Instructions to follow
Make an exact copy of the entries below and leave any picture out of it.

Data for review
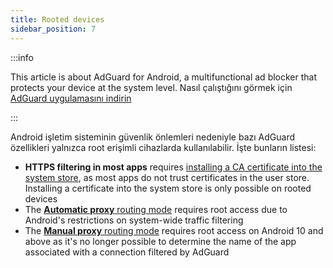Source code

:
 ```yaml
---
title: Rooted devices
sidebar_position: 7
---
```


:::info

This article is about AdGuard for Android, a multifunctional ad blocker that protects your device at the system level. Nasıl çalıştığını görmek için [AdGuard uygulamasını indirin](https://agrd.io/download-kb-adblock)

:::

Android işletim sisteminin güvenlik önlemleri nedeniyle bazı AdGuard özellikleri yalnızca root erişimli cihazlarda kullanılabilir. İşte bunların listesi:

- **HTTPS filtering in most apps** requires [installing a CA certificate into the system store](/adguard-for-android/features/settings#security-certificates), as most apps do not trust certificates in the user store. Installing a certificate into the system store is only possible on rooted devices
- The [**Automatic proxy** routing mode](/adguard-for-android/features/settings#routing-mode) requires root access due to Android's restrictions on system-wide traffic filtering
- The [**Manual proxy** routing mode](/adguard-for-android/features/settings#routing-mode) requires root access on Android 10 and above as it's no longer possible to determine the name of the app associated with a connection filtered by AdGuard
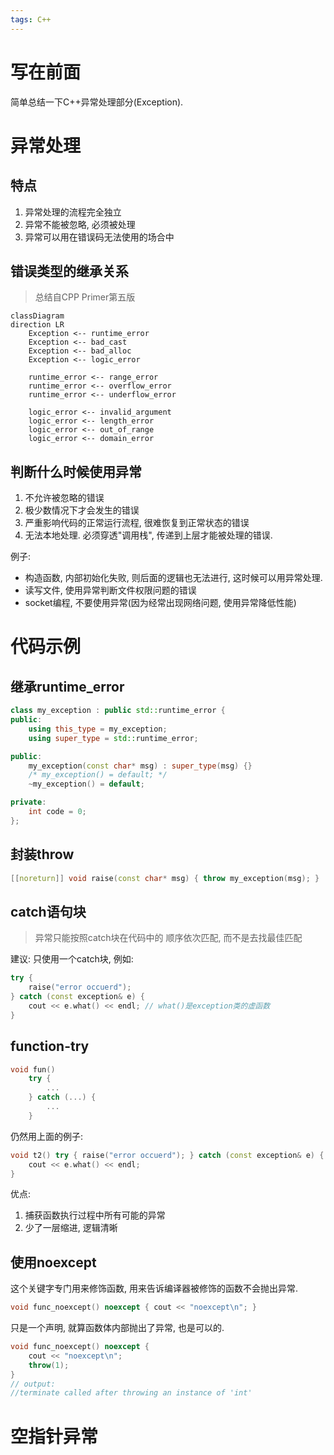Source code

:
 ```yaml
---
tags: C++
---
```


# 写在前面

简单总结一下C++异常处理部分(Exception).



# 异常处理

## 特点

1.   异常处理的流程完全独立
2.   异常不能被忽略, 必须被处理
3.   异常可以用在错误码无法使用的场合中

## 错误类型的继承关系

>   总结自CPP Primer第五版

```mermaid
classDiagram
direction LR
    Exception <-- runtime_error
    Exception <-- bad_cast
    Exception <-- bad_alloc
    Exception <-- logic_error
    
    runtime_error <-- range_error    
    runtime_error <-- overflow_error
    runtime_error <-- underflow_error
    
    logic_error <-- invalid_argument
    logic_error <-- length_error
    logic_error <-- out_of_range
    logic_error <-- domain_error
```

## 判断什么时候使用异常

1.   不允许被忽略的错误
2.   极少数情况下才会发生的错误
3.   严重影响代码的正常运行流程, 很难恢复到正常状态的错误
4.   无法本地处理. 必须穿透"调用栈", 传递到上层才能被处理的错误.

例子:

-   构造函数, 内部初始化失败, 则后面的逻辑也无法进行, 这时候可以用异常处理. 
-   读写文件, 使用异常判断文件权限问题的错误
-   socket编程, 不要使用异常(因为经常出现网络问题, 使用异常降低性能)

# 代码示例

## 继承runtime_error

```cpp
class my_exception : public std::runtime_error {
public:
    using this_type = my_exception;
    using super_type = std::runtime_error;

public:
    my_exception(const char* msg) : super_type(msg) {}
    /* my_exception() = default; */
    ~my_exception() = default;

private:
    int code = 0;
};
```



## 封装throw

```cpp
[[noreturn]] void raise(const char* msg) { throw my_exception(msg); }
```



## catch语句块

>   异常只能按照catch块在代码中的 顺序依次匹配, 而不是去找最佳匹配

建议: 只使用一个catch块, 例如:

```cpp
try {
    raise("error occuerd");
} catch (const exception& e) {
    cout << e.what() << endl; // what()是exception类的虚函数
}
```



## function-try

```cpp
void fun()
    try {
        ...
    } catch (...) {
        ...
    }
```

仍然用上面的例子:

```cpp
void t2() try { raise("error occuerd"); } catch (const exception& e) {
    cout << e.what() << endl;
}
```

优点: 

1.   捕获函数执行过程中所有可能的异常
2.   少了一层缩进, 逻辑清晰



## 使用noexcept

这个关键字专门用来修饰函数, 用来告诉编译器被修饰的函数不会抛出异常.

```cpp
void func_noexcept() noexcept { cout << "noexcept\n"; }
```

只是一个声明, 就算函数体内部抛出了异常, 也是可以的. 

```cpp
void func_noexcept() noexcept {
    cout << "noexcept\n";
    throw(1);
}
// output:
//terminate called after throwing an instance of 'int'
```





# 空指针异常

Exercise answer
Source code

:
 ```yaml
---
title: Rooted devices
sidebar_position: 7
---
```


:::info

This article is about AdGuard for Android, a multifunctional ad blocker that protects your device at the system level. Nasıl çalıştığını görmek için [AdGuard uygulamasını indirin](https://agrd.io/download-kb-adblock)

:::

Android işletim sisteminin güvenlik önlemleri nedeniyle bazı AdGuard özellikleri yalnızca root erişimli cihazlarda kullanılabilir. İşte bunların listesi:

- **HTTPS filtering in most apps** requires [installing a CA certificate into the system store](/adguard-for-android/features/settings#security-certificates), as most apps do not trust certificates in the user store. Installing a certificate into the system store is only possible on rooted devices
- The [**Automatic proxy** routing mode](/adguard-for-android/features/settings#routing-mode) requires root access due to Android's restrictions on system-wide traffic filtering
- The [**Manual proxy** routing mode](/adguard-for-android/features/settings#routing-mode) requires root access on Android 10 and above as it's no longer possible to determine the name of the app associated with a connection filtered by AdGuard
Source code

:
 ```yaml
---
tags: C++
---
```


# 写在前面

简单总结一下C++异常处理部分(Exception).



# 异常处理

## 特点

1.   异常处理的流程完全独立
2.   异常不能被忽略, 必须被处理
3.   异常可以用在错误码无法使用的场合中

## 错误类型的继承关系

>   总结自CPP Primer第五版

```mermaid
classDiagram
direction LR
    Exception <-- runtime_error
    Exception <-- bad_cast
    Exception <-- bad_alloc
    Exception <-- logic_error
    
    runtime_error <-- range_error    
    runtime_error <-- overflow_error
    runtime_error <-- underflow_error
    
    logic_error <-- invalid_argument
    logic_error <-- length_error
    logic_error <-- out_of_range
    logic_error <-- domain_error
```

## 判断什么时候使用异常

1.   不允许被忽略的错误
2.   极少数情况下才会发生的错误
3.   严重影响代码的正常运行流程, 很难恢复到正常状态的错误
4.   无法本地处理. 必须穿透"调用栈", 传递到上层才能被处理的错误.

例子:

-   构造函数, 内部初始化失败, 则后面的逻辑也无法进行, 这时候可以用异常处理. 
-   读写文件, 使用异常判断文件权限问题的错误
-   socket编程, 不要使用异常(因为经常出现网络问题, 使用异常降低性能)

# 代码示例

## 继承runtime_error

```cpp
class my_exception : public std::runtime_error {
public:
    using this_type = my_exception;
    using super_type = std::runtime_error;

public:
    my_exception(const char* msg) : super_type(msg) {}
    /* my_exception() = default; */
    ~my_exception() = default;

private:
    int code = 0;
};
```



## 封装throw

```cpp
[[noreturn]] void raise(const char* msg) { throw my_exception(msg); }
```



## catch语句块

>   异常只能按照catch块在代码中的 顺序依次匹配, 而不是去找最佳匹配

建议: 只使用一个catch块, 例如:

```cpp
try {
    raise("error occuerd");
} catch (const exception& e) {
    cout << e.what() << endl; // what()是exception类的虚函数
}
```



## function-try

```cpp
void fun()
    try {
        ...
    } catch (...) {
        ...
    }
```

仍然用上面的例子:

```cpp
void t2() try { raise("error occuerd"); } catch (const exception& e) {
    cout << e.what() << endl;
}
```

优点: 

1.   捕获函数执行过程中所有可能的异常
2.   少了一层缩进, 逻辑清晰



## 使用noexcept

这个关键字专门用来修饰函数, 用来告诉编译器被修饰的函数不会抛出异常.

```cpp
void func_noexcept() noexcept { cout << "noexcept\n"; }
```

只是一个声明, 就算函数体内部抛出了异常, 也是可以的. 

```cpp
void func_noexcept() noexcept {
    cout << "noexcept\n";
    throw(1);
}
// output:
//terminate called after throwing an instance of 'int'
```





# 空指针异常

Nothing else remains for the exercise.